Data supplied =
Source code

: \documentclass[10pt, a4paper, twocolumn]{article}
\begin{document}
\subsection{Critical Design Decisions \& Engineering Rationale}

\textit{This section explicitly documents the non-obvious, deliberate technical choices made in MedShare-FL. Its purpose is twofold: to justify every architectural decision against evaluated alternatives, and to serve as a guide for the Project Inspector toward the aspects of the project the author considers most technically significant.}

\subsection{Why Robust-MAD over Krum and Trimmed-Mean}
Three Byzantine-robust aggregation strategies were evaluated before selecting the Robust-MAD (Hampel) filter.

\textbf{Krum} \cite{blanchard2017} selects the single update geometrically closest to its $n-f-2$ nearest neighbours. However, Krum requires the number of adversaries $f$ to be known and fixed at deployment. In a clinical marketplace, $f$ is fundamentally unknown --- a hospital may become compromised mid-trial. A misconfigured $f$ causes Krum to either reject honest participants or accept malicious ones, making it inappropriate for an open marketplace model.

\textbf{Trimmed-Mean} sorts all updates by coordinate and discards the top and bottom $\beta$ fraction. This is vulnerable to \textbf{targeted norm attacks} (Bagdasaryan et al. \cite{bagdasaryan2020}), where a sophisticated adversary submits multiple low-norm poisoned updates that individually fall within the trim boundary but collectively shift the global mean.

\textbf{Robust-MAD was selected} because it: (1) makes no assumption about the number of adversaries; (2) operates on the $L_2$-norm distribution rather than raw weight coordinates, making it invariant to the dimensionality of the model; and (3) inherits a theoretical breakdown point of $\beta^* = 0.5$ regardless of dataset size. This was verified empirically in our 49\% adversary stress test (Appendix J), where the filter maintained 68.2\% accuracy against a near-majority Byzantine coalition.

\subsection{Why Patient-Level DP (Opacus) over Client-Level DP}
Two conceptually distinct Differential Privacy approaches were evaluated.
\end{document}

...

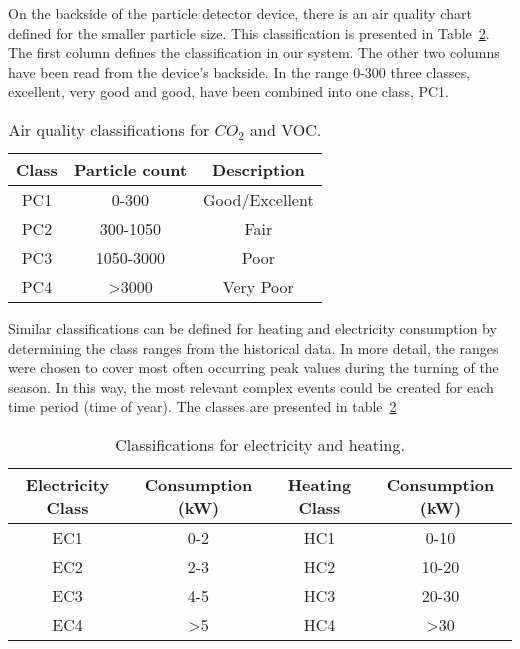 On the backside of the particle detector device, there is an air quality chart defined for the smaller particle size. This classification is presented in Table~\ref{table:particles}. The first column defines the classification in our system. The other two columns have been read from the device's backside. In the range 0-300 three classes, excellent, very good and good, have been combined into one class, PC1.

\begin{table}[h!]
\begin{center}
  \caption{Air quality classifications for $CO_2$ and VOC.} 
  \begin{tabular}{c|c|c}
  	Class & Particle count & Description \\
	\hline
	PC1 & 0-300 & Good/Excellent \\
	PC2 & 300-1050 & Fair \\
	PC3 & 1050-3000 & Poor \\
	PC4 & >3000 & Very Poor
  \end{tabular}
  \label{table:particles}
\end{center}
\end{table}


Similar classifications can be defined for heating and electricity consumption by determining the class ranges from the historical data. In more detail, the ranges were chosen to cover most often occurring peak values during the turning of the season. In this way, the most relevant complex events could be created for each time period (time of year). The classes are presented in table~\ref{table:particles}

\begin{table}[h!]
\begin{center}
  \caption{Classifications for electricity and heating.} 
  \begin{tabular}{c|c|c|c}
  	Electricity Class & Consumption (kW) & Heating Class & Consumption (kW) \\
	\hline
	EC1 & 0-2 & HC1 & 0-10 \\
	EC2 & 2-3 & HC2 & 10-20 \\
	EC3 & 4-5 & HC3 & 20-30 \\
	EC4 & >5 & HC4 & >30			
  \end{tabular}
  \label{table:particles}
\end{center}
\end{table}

Task item = Go through the listing above and find each line that contains "Poor", then copy it.

Response to the exercise =
	PC3 & 1050-3000 & Poor \\
	PC4 & >3000 & Very Poor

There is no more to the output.